▸ GIVEN ENTRIES
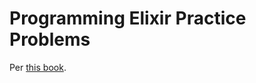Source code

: Programming Elixir Practice Problems
====================================

Per [this book](https://pragprog.com/book/elixir/programming-elixir).
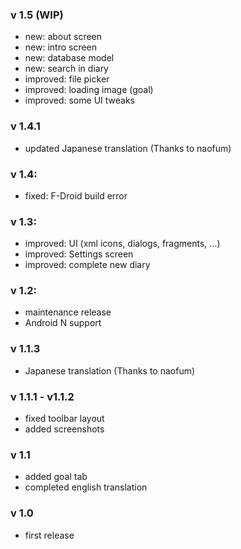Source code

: ### v 1.5 (WIP)
- new: about screen
- new: intro screen
- new: database model
- new: search in diary
- improved: file picker
- improved: loading image (goal)
- improved: some UI tweaks

### v 1.4.1
- updated Japanese translation (Thanks to naofum)

### v 1.4:
- fixed: F-Droid build error

### v 1.3:
- improved: UI (xml icons, dialogs, fragments, ...)
- improved: Settings screen
- improved: complete new diary

### v 1.2:
- maintenance release
- Android N support

### v 1.1.3
- Japanese translation (Thanks to naofum)

### v 1.1.1 - v1.1.2
- fixed toolbar layout
- added screenshots

### v 1.1
- added goal tab
- completed english translation

### v 1.0
- first release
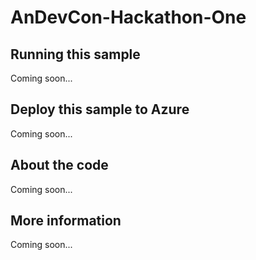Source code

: # AnDevCon-Hackathon-One

## Running this sample
Coming soon...
## Deploy this sample to Azure
Coming soon...
## About the code
Coming soon...
## More information
Coming soon...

▸ WHAT TO WORK ON
An exact copy of the records above is needed, free of pictures.

▸ TASK OUTPUT
Source code

: Programming Elixir Practice Problems
====================================

Per [this book](https://pragprog.com/book/elixir/programming-elixir).
Source code

: ### v 1.5 (WIP)
- new: about screen
- new: intro screen
- new: database model
- new: search in diary
- improved: file picker
- improved: loading image (goal)
- improved: some UI tweaks

### v 1.4.1
- updated Japanese translation (Thanks to naofum)

### v 1.4:
- fixed: F-Droid build error

### v 1.3:
- improved: UI (xml icons, dialogs, fragments, ...)
- improved: Settings screen
- improved: complete new diary

### v 1.2:
- maintenance release
- Android N support

### v 1.1.3
- Japanese translation (Thanks to naofum)

### v 1.1.1 - v1.1.2
- fixed toolbar layout
- added screenshots

### v 1.1
- added goal tab
- completed english translation

### v 1.0
- first release
Source code

: # AnDevCon-Hackathon-One

## Running this sample
Coming soon...
## Deploy this sample to Azure
Coming soon...
## About the code
Coming soon...
## More information
Coming soon...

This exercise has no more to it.